- Exercise description: With the pictures left aside, write out the entries that follow exactly.

- Data for the task:
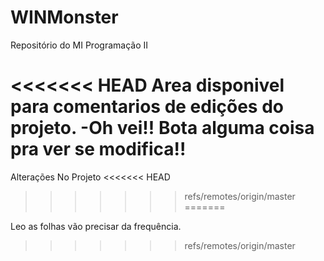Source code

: ﻿# WINMonster
Repositório do MI Programação II

<<<<<<< HEAD
Area disponivel para comentarios de edições do projeto.
-Oh vei!! Bota alguma coisa pra ver se modifica!!
=======
Alterações No Projeto
<<<<<<< HEAD
>>>>>>> refs/remotes/origin/master
=======

Leo as folhas vão precisar da frequência.
>>>>>>> refs/remotes/origin/master
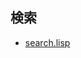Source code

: <!-- (lem-lisp-mode:lisp-mode)
-->

## 検索

- [search.lisp](https://github.com/cxxxr/lem/blob/master/lib/base/search.lisp)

- Answer box:
Source code

: ﻿# WINMonster
Repositório do MI Programação II

<<<<<<< HEAD
Area disponivel para comentarios de edições do projeto.
-Oh vei!! Bota alguma coisa pra ver se modifica!!
=======
Alterações No Projeto
<<<<<<< HEAD
>>>>>>> refs/remotes/origin/master
=======

Leo as folhas vão precisar da frequência.
>>>>>>> refs/remotes/origin/master
Source code

: <!-- (lem-lisp-mode:lisp-mode)
-->

## 検索

- [search.lisp](https://github.com/cxxxr/lem/blob/master/lib/base/search.lisp)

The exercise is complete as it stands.